**What to work on:**
Report each line of the data that includes the word "public".

Extracted information Start Marker

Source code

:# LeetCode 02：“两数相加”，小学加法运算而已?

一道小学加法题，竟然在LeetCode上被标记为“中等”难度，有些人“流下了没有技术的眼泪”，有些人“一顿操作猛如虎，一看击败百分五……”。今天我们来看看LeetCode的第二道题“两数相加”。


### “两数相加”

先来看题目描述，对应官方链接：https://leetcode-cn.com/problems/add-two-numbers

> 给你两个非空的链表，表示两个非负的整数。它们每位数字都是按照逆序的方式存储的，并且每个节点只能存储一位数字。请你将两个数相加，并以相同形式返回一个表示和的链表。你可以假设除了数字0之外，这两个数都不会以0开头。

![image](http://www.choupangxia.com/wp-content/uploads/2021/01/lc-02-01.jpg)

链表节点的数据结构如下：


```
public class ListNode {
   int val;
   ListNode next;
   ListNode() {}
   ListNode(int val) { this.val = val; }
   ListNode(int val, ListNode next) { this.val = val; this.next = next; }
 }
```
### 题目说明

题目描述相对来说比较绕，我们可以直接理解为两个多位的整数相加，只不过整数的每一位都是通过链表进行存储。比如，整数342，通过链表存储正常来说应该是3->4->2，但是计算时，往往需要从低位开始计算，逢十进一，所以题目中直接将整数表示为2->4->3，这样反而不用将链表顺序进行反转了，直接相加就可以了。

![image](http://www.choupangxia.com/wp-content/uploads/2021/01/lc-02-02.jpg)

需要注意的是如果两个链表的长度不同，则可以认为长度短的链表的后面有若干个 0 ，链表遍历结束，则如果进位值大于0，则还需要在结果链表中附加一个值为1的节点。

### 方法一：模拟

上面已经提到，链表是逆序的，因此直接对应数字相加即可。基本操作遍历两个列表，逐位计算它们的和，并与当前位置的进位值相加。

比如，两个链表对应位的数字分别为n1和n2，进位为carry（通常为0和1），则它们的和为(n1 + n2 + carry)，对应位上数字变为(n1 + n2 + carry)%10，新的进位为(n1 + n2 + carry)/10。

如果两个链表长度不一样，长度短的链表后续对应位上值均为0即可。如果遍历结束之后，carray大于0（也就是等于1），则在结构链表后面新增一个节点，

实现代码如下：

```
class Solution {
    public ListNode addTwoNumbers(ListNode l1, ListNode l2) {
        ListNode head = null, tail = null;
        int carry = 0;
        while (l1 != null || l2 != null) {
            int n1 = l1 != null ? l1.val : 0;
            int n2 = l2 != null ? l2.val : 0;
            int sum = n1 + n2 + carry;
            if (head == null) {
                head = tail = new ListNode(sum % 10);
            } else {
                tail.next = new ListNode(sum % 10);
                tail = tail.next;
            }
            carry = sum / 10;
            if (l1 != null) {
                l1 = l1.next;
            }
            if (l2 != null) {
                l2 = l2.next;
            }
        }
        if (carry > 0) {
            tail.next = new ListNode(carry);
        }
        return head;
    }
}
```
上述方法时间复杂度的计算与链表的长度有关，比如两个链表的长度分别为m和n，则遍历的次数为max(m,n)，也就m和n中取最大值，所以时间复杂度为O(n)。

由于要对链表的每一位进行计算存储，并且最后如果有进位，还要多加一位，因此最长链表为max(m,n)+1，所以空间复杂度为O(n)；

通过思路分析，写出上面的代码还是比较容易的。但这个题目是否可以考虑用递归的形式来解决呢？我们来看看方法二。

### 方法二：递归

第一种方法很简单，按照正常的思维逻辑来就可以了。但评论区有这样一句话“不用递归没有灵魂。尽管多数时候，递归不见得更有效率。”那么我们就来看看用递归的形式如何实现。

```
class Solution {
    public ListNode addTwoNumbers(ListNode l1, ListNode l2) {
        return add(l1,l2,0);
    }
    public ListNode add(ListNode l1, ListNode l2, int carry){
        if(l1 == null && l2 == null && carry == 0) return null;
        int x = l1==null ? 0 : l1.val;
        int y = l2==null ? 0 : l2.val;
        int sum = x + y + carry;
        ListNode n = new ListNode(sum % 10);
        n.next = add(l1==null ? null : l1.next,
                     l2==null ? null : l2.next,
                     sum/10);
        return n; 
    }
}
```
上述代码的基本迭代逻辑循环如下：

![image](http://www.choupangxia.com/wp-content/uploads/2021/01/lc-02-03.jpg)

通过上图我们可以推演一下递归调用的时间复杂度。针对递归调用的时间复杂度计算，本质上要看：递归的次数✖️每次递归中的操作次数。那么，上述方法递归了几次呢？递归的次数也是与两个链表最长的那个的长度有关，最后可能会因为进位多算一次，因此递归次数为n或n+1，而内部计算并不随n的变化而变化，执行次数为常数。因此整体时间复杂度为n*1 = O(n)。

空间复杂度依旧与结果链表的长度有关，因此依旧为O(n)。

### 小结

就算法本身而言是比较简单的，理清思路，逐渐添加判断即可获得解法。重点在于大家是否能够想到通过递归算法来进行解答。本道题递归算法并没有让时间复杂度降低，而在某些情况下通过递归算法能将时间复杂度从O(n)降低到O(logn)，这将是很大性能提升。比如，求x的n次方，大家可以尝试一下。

Extracted information End Marker

**Response to the task:**
public class ListNode {
    public ListNode addTwoNumbers(ListNode l1, ListNode l2) {
    public ListNode addTwoNumbers(ListNode l1, ListNode l2) {
    public ListNode add(ListNode l1, ListNode l2, int carry){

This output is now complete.